The FBI had undercover agents working inside many of the terrorist organizations and
knew almost everything they did or planned to do. Carol Howe was one of them. She had
posed as a loyal member of what was called W.A.R., the White Aryan Resistance, which
was a white supremacist organization linked to neo-Nazis and the KKK. Timothy
McVeigh, who was convicted and executed for his role in the bombing of the Murrah
Building, was a close friend of Andreas Strassmeir, who was one of the leaders of this
group. After the bombing, Miss. Howe testified that she had reported to her FBI superiors
that members of this group were planning to blow up federal buildings, including the one
in Oklahoma City. This did not fit with the FBI's story that it had no advance warning
about the Murrah Building, so the agency responded by claiming that Howe was not an
informant at the time she claimed to have made her reports and that she was emotionally
unstable. They called her "the poster girl" for "conspiracy theorists." Then they actually
charged her for committing such crimes as possession of an illegal explosive device and
conspiracy to make a bomb threat. In other words, they attempted to put her in prison for
doing exactly the things she was expected to do as an undercover agent. It was an
incredible betrayal. Fortunately she was able to prove to a jury that every one of her
claims was true and that it was the FBI that had lied on every count. Clearly, this was no
longer the same FBI that operated under J. Edgar Hoover during World War II.

TERROR FROM THE AIR

The terrorist cell that carried out the first bombing of the World Trade Towers on
February 26, 1993, was organized by Sheik Omar Abdel-Rahman. During the 1980s,
Rahman had traveled throughout the Middle East calling for Jihad, or "Holy War,"
against the West. Consequently, he was on the State Department "watch list" of suspected
terrorists who were not to be allowed into the U.S. Yet, there he was, and he had entered
the country under his real name. How did that happen? It happened because, in July of
1990, the CIA intervened and gave him a visa. Then, when his visa was revoked four
months later, the Immigration Service located him and, instead of expelling him from the
country, granted him a work permit! That is how he was able to prepare and execute the
plan that led to the first bombing of the World Trade Towers. It was the same treatment
given to Takeo Yoshikawa at Pearl Harbor fifty-two years earlier.

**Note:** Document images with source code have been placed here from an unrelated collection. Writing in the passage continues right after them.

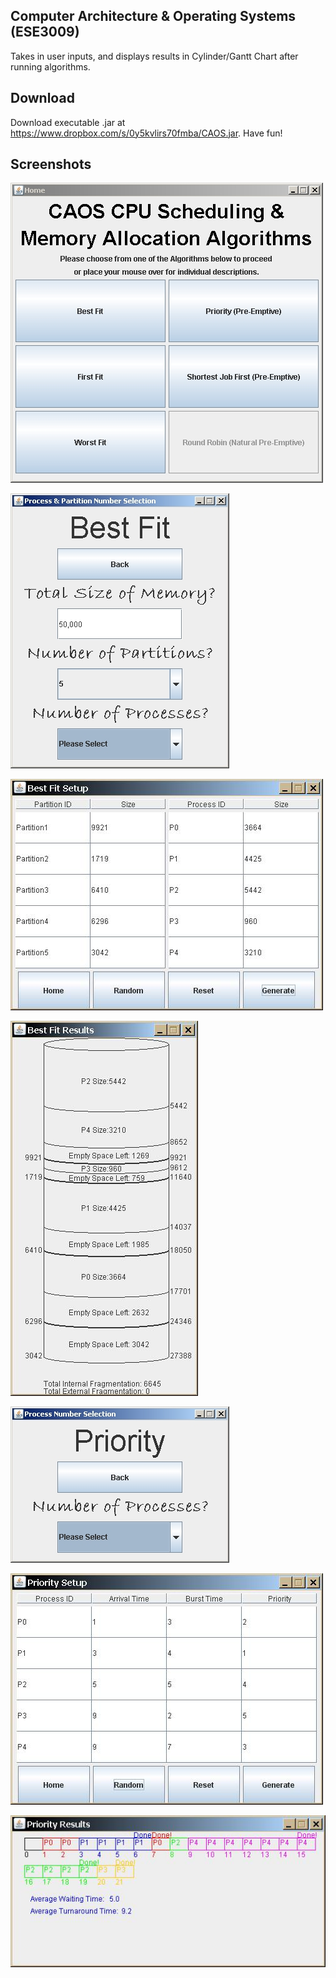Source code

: ## Computer Architecture & Operating Systems (ESE3009)

Takes in user inputs, and displays results in Cylinder/Gantt Chart after running algorithms.

## Download

Download executable .jar at https://www.dropbox.com/s/0y5kvlirs70fmba/CAOS.jar. Have fun!

## Screenshots

![main](screenshots/Main.jpeg)

![bf popup](screenshots/MMPopup1.jpeg)

![bf setup](screenshots/BFSetup.jpeg)

![bf results](screenshots/BFCylinder.jpeg)

![priority popup](screenshots/CSPopup1.jpeg)

![priority setup](screenshots/PrioritySetup.jpeg)

![priority gc](screenshots/PriorityGC.jpg)

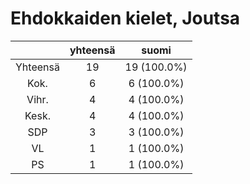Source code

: # Ehdokkaiden kielet, Joutsa

| |yhteensä|suomi|
|:---:|:---:|:---:|
|Yhteensä|19|19 (100.0%)|
|Kok.|6|6 (100.0%)|
|Vihr.|4|4 (100.0%)|
|Kesk.|4|4 (100.0%)|
|SDP|3|3 (100.0%)|
|VL|1|1 (100.0%)|
|PS|1|1 (100.0%)|

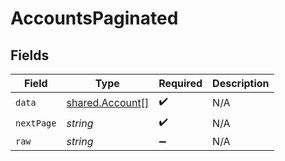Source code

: # AccountsPaginated


## Fields

| Field                                              | Type                                               | Required                                           | Description                                        |
| -------------------------------------------------- | -------------------------------------------------- | -------------------------------------------------- | -------------------------------------------------- |
| `data`                                             | [shared.Account](../../models/shared/account.md)[] | :heavy_check_mark:                                 | N/A                                                |
| `nextPage`                                         | *string*                                           | :heavy_check_mark:                                 | N/A                                                |
| `raw`                                              | *string*                                           | :heavy_minus_sign:                                 | N/A                                                |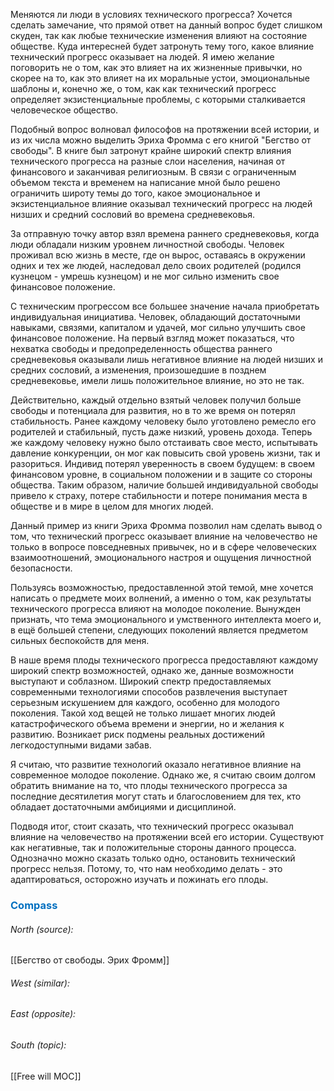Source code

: Меняются ли люди в условиях технического прогресса? Хочется сделать замечание, что прямой ответ на данный вопрос будет слишком скуден, так как любые технические изменения влияют на состояние обществе. Куда интересней будет затронуть тему того, какое влияние технический прогресс оказывает на людей. Я имею желание поговорить не о том, как это влияет на их жизненные привычки, но скорее на то, как это влияет на их моральные устои, эмоциональные шаблоны и, конечно же, о том, как как технический прогресс определяет экзистенциальные проблемы, с которыми сталкивается человеческое общество.

Подобный вопрос волновал философов на протяжении всей истории, и из их числа можно выделить Эриха Фромма с его книгой "Бегство от свободы". В книге был затронут крайне широкий спектр влияния технического прогресса на разные слои населения, начиная от финансового и заканчивая религиозным. В связи с ограниченным объемом текста и временем на написание мной было решено ограничить широту темы до того, какое эмоциональное и экзистенциальное влияние оказывал технический прогресс на людей низших и средний сословий во времена средневековья.

За отправную точку автор взял времена раннего средневековья, когда люди обладали низким уровнем личностной свободы. Человек проживал всю жизнь в месте, где он вырос, оставаясь в окружении одних и тех же людей, наследовал дело своих родителей (родился кузнецом - умрешь кузнецом) и не мог сильно изменить свое финансовое положение. 

С техническим прогрессом все большее значение начала приобретать индивидуальная инициатива. Человек, обладающий достаточными навыками, связями, капиталом и удачей, мог сильно улучшить свое финансовое положение. На первый взгляд может показаться, что нехватка свободы и предопределенность общества раннего средневековья оказывали лишь негативное влияние на людей низших и средних сословий, а изменения, произошедшие в позднем средневековье, имели лишь положительное влияние, но это не так. 

Действительно, каждый отдельно взятый человек получил больше свободы и потенциала для развития, но в то же время он потерял стабильность. Ранее каждому человеку было уготовлено ремесло его родителей и стабильный, пусть даже низкий, уровень дохода. Теперь же каждому человеку нужно было отстаивать свое место, испытывать давление конкуренции, он мог как повысить свой уровень жизни, так и разориться. Индивид потерял уверенность в своем будущем: в своем финансовом уровне, в социальном положении и в защите со стороны общества. Таким образом, наличие большей индивидуальной свободы привело к страху, потере стабильности и потере понимания места в обществе и в мире в целом для многих людей.

Данный пример из книги Эриха Фромма позволил нам сделать вывод о том, что технический прогресс оказывает влияние на человечество не только в вопросе повседневных привычек, но и в сфере человеческих взаимоотношений, эмоционального настроя и ощущения личностной безопасности.

Пользуясь возможностью, предоставленной этой темой, мне хочется написать о предмете моих волнений, а именно о том, как результаты технического прогресса влияют на молодое поколение. Вынужден признать, что тема эмоционального и умственного интеллекта моего и, в ещё большей степени, следующих поколений является предметом сильных беспокойств для меня.

В наше время плоды технического прогресса предоставляют каждому широкий спектр возможностей, однако же, данные возможности выступают и соблазном. Широкий спектр предоставляемых современными технологиями способов развлечения выступает серьезным искушением для каждого, особенно для молодого поколения. Такой ход вещей не только лишает многих людей катастрофического объема времени и энергии, но и желания к развитию. Возникает риск подмены реальных достижений легкодоступными видами забав.

Я считаю, что развитие технологий оказало негативное влияние на современное молодое поколение. Однако же, я считаю своим долгом обратить внимание на то, что плоды технического прогресса за последние десятилетия могут стать и благословением для тех, кто обладает достаточными амбициями и дисциплиной.  

Подводя итог, стоит сказать, что технический прогресс оказывал влияние на человечество на протяжении всей его истории. Существуют как негативные, так и положительные стороны данного процесса. Однозначно можно сказать только одно, остановить технический прогресс нельзя. Потому, то, что нам необходимо делать - это адаптироваться, осторожно изучать и пожинать его плоды.









### <span style="color:#0070c0">Compass</span>
###### North (source):
[[Бегство от свободы. Эрих Фромм]]

###### West (similar):


###### East (opposite):


###### South (topic):
[[Free will MOC]]
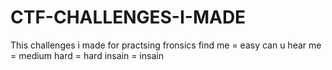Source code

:# CTF-CHALLENGES-I-MADE
This challenges i made for practsing fronsics 
find me = easy 
can u hear me = medium
hard = hard
insain = insain
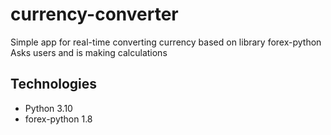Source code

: # currency-converter

Simple app for real-time converting currency based on library forex-python  
Asks users and is making calculations 

## Technologies
* Python 3.10
* forex-python 1.8
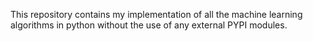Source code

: This repository contains my implementation of all the machine learning algorithms in python without the use of any external PYPI modules.
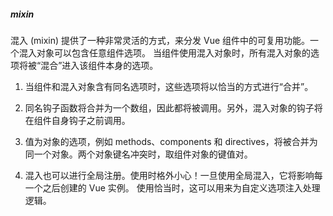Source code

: ##### mixin
混入 (mixin) 提供了一种非常灵活的方式，来分发 Vue 组件中的可复用功能。一个混入对象可以包含任意组件选项。
当组件使用混入对象时，所有混入对象的选项将被“混合”进入该组件本身的选项。

1. 当组件和混入对象含有同名选项时，这些选项将以恰当的方式进行“合并”。

2. 同名钩子函数将合并为一个数组，因此都将被调用。另外，混入对象的钩子将在组件自身钩子之前调用。

3. 值为对象的选项，例如 methods、components 和 directives，将被合并为同一个对象。两个对象键名冲突时，取组件对象的键值对。

4. 混入也可以进行全局注册。使用时格外小心！一旦使用全局混入，它将影响每一个之后创建的 Vue 实例。
使用恰当时，这可以用来为自定义选项注入处理逻辑。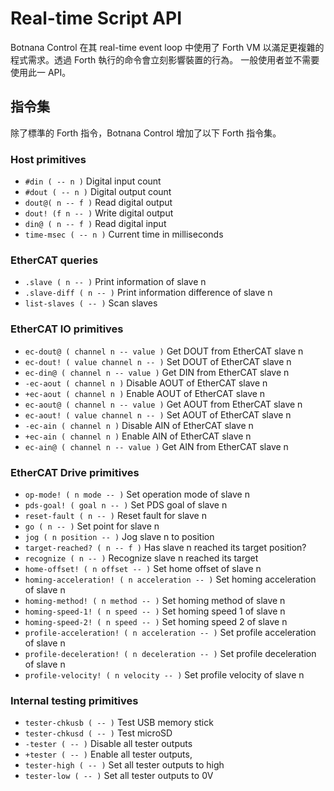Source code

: # Real-time Script API

Botnana Control 在其 real-time event loop 中使用了 Forth VM 以滿足更複雜的程式需求。透過 Forth 執行的命令會立刻影響裝置的行為。
一般使用者並不需要使用此一 API。

## 指令集

除了標準的 Forth 指令，Botnana Control 增加了以下 Forth 指令集。

### Host primitives

* `#din ( -- n )`	Digital input count 
* `#dout ( -- n )`	Digital output count 
* `dout@( n -- f )`	Read digital output
* `dout! (f n -- )` Write digital output 
* `din@ ( n -- f )`	Read digital input 
* `time-msec ( -- n )`	Current time in milliseconds 

### EtherCAT queries

* `.slave ( n -- )`     Print information of slave n 
* `.slave-diff ( n -- )`	Print information difference of slave n 
* `list-slaves ( -- )`	Scan slaves 

### EtherCAT IO primitives

* `ec-dout@ ( channel n -- value )`	Get DOUT from EtherCAT slave n
* `ec-dout! ( value channel n -- )`	Set DOUT of EtherCAT slave n
* `ec-din@ ( channel n -- value )`	Get DIN from EtherCAT slave n 
* `-ec-aout ( channel n )`	Disable AOUT of EtherCAT slave n 
* `+ec-aout ( channel n )`	Enable AOUT of EtherCAT slave n 
* `ec-aout@ ( channel n -- value )`	Get AOUT from EtherCAT slave n 
* `ec-aout! ( value channel n -- )`	Set AOUT of EtherCAT slave n 
* `-ec-ain ( channel n )`	Disable AIN of EtherCAT slave n 
* `+ec-ain ( channel n )`	Enable AIN of EtherCAT slave n 
* `ec-ain@ ( channel n -- value )`	Get AIN from EtherCAT slave n 

### EtherCAT Drive primitives

* `op-mode! ( n mode -- )`	Set operation mode of slave n
* `pds-goal! ( goal n -- )`	Set PDS goal of slave n
* `reset-fault ( n -- )`	Reset fault for slave n
* `go ( n -- )`     Set point for slave n
* `jog ( n position -- )`	Jog slave n to position 
* `target-reached? ( n -- f )`	Has slave n reached its target position?
* `recognize ( n -- )`  Recognize slave n reached its target
* `home-offset! ( n offset -- )`	Set home offset of slave n 
* `homing-acceleration! ( n acceleration -- )`	Set homing acceleration of slave n 
* `homing-method! ( n method -- )`	Set homing method of slave n
* `homing-speed-1! ( n speed -- )`	Set homing speed 1 of slave n
* `homing-speed-2! ( n speed -- )`	Set homing speed 2 of slave n
* `profile-acceleration! ( n acceleration -- )`	Set profile acceleration of slave n
* `profile-deceleration! ( n deceleration -- )`	Set profile deceleration of slave n
* `profile-velocity! ( n velocity -- )`	Set profile velocity of slave n

### Internal testing primitives

* `tester-chkusb ( -- )`	Test USB memory stick 
* `tester-chkusd ( -- )`	Test microSD
* `-tester ( -- )`	Disable all tester outputs 
* `+tester ( -- )`	Enable all tester outputs, 
* `tester-high ( -- )`	Set all tester outputs to high 
* `tester-low ( -- )`	Set all tester outputs to 0V 
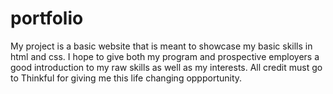 # portfolio
My project is a basic website that is meant to showcase my basic skills in html and css. 
I hope to give both my program and prospective employers a good introduction to my raw skills as well as my interests. All credit must
go to Thinkful for giving me this life changing oppportunity.
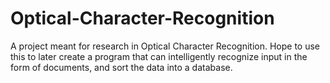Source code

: Optical-Character-Recognition
=============================

A project meant for research in Optical Character Recognition. 
Hope to use this to later create a program that can intelligently recognize input in the form of documents, and sort the data into a database.
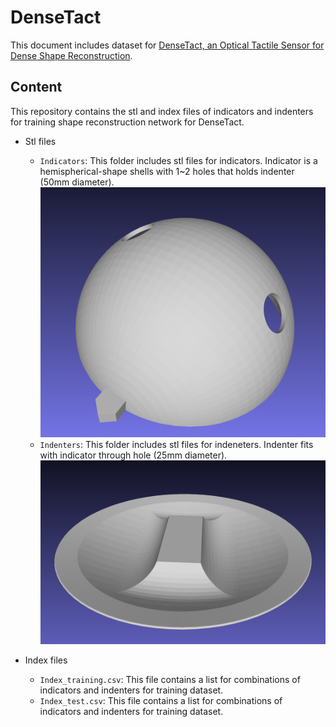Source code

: # DenseTact

This document includes dataset for [DenseTact, an Optical Tactile Sensor for Dense Shape Reconstruction](https://arxiv.org/abs/2201.01367). 

## Content

This repository contains the stl and index files of indicators and indenters for training shape reconstruction network for DenseTact.

- Stl files
    - ``Indicators``: This folder includes stl files for indicators. Indicator is a hemispherical-shape shells with 1~2 holes that holds indenter (50mm diameter). 
    ![](docs/example_indicator_72.png)
    - ``Indenters``: This folder includes stl files for indeneters. Indenter fits with indicator through hole (25mm diameter).
    ![](docs/example_indenter_24.png)

- Index files
    - ``Index_training.csv``: This file contains a list for combinations of indicators and indenters for training dataset.
    - ``Index_test.csv``: This file contains a list for combinations of indicators and indenters for training dataset.
      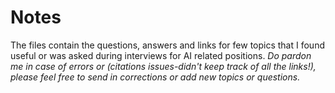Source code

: # Notes
The files contain the questions, answers and links for few topics that I found useful or was asked during interviews for AI related positions. 
*Do pardon me in case of errors or (citations issues-didn't keep track of all the links!), please feel free to send in corrections or add new topics or questions.*
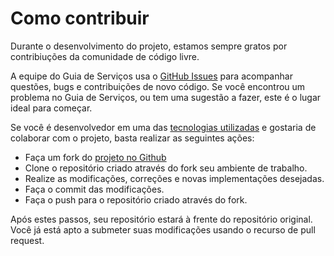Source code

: # Como contribuir

Durante o desenvolvimento do projeto, estamos sempre gratos por contribiuções da comunidade de código livre.

A equipe do Guia de Serviços usa o [GitHub Issues][GHISSUES] para acompanhar questões, bugs e contribuições de novo código. Se você encontrou um problema no Guia de Serviços, ou tem uma sugestão a fazer, este é o lugar ideal para começar.

Se você é desenvolvedor em uma das [tecnologias utilizadas](../desenvolvimento/ferramentas-utilizadas.md) 
e gostaria de colaborar com o projeto, basta realizar as seguintes ações:

- Faça um fork do [projeto no Github](http://github.com/servicosgovbr/guia-de-servicos)
- Clone o repositório criado através do fork seu ambiente de trabalho.
- Realize as modificações, correções e novas implementações desejadas.
- Faça o commit das modificações.
- Faça o push para o repositório criado através do fork.

Após estes passos, seu repositório estará à frente do repositório original. Você já está apto a submeter suas modificações usando o recurso de pull request.

[GHISSUES]:https://github.com/servicosgovbr/guia-de-servicos/issues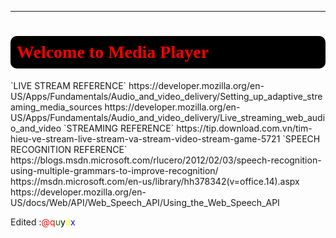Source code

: ****
<h1 style="background:black;color:red;font-family:Consolas;padding:10px;border-radius:10px;">Welcome to Media Player</h1>  
`LIVE STREAM REFERENCE`  
https://developer.mozilla.org/en-US/Apps/Fundamentals/Audio_and_video_delivery/Setting_up_adaptive_streaming_media_sources  
https://developer.mozilla.org/en-US/Apps/Fundamentals/Audio_and_video_delivery/Live_streaming_web_audio_and_video  
`STREAMING REFERENCE`  
https://tip.download.com.vn/tim-hieu-ve-stream-live-stream-va-stream-video-stream-game-5721  
`SPEECH RECOGNITION REFERENCE`  
https://blogs.msdn.microsoft.com/rlucero/2012/02/03/speech-recognition-using-multiple-grammars-to-improve-recognition/  
https://msdn.microsoft.com/en-us/library/hh378342(v=office.14).aspx  
https://developer.mozilla.org/en-US/docs/Web/API/Web_Speech_API/Using_the_Web_Speech_API

<p>Edited :<font color="red">@</font><font color="red">q</font><font color="green">u</font><font color="black">y</font><font color="yellow">d</font><font color="blue">x</font></p>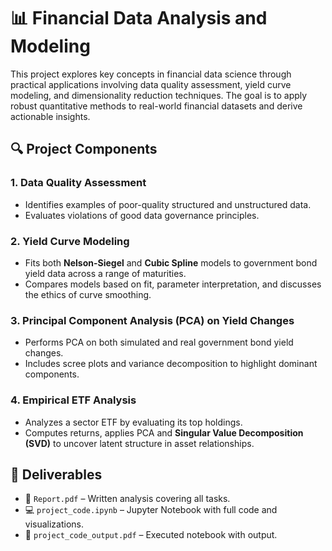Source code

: # 📊 Financial Data Analysis and Modeling

This project explores key concepts in financial data science through practical applications involving data quality assessment, yield curve modeling, and dimensionality reduction techniques. The goal is to apply robust quantitative methods to real-world financial datasets and derive actionable insights.

## 🔍 Project Components

### 1. Data Quality Assessment
- Identifies examples of poor-quality structured and unstructured data.
- Evaluates violations of good data governance principles.

### 2. Yield Curve Modeling
- Fits both **Nelson-Siegel** and **Cubic Spline** models to government bond yield data across a range of maturities.
- Compares models based on fit, parameter interpretation, and discusses the ethics of curve smoothing.

### 3. Principal Component Analysis (PCA) on Yield Changes
- Performs PCA on both simulated and real government bond yield changes.
- Includes scree plots and variance decomposition to highlight dominant components.

### 4. Empirical ETF Analysis
- Analyzes a sector ETF by evaluating its top holdings.
- Computes returns, applies PCA and **Singular Value Decomposition (SVD)** to uncover latent structure in asset relationships.

## 📁 Deliverables
- 📝 `Report.pdf` – Written analysis covering all tasks.
- 💻 `project_code.ipynb` – Jupyter Notebook with full code and visualizations.
- 📄 `project_code_output.pdf` – Executed notebook with output.

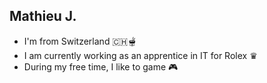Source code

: ## Mathieu J.
- I'm from Switzerland 🇨🇭🫕
- I am currently working as an apprentice in IT for Rolex ♛
- During my free time, I like to game 🎮
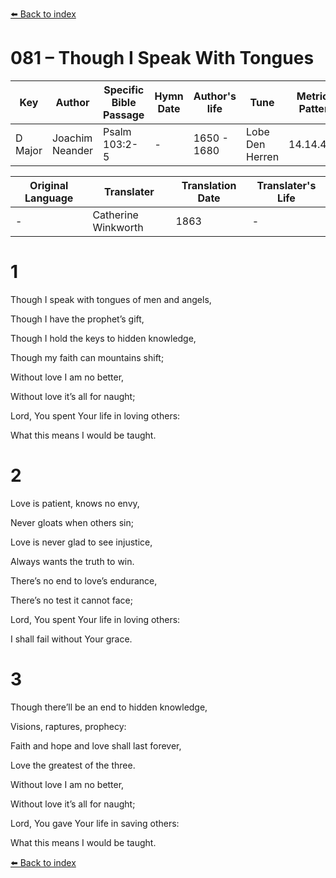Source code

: [⬅️ Back to index](../README.md)

# 081 – Though I Speak With Tongues

Key | Author   | Specific Bible Passage     |Hymn Date |Author's life |Tune |Metrical Pattern   |Composer/Source                                                                                        
-- | --------- | ---------------------------|----------|--------------|-----|-------------------|-------------   
D Major  | Joachim Neander      | Psalm 103:2-5 | -  | 1650 - 1680 | Lobe Den Herren | 14.14.4.7.8 | Chorale Book for England, 1863 

Original Language | Translater | Translation Date   | Translater's Life     
----------------- | --------- | --------------------|-------------   
\-  | Catherine Winkworth      | 1863 | -  | 1827 - 1878 



# 1

Though I speak with tongues of men and angels,

Though I have the prophet’s gift,

Though I hold the keys to hidden knowledge,

Though my faith can mountains shift;

Without love I am no better,

Without love it’s all for naught;

Lord, You spent Your life in loving others:

What this means I would be taught.



# 2

Love is patient, knows no envy,

Never gloats when others sin;

Love is never glad to see injustice,

Always wants the truth to win.

There’s no end to love’s endurance,

There’s no test it cannot face;

Lord, You spent Your life in loving others:

I shall fail without Your grace.



# 3

Though there’ll be an end to hidden knowledge,

Visions, raptures, prophecy:

Faith and hope and love shall last forever,

Love the greatest of the three.

Without love I am no better,

Without love it’s all for naught;

Lord, You gave Your life in saving others:

What this means I would be taught.

[⬅️ Back to index](../README.md)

On September 11, 2001, when the World Trade Towers again became the target of
terrorism - this time using hijacked airliners - the official position of the FBI was that the
government had no advance warning and that there was no way that the attack could have
been prevented. Unfortunately, the facts do not support that claim. For several years prior
to that, U.S. intelligence agencies were well appraised that Islamic extremists were
plotting attacks against American targets, especially the World Trade Towers and
government buildings in Washington, DC. It was well known that these groups were
planning to use hijacked passenger airliners to deliver the blows.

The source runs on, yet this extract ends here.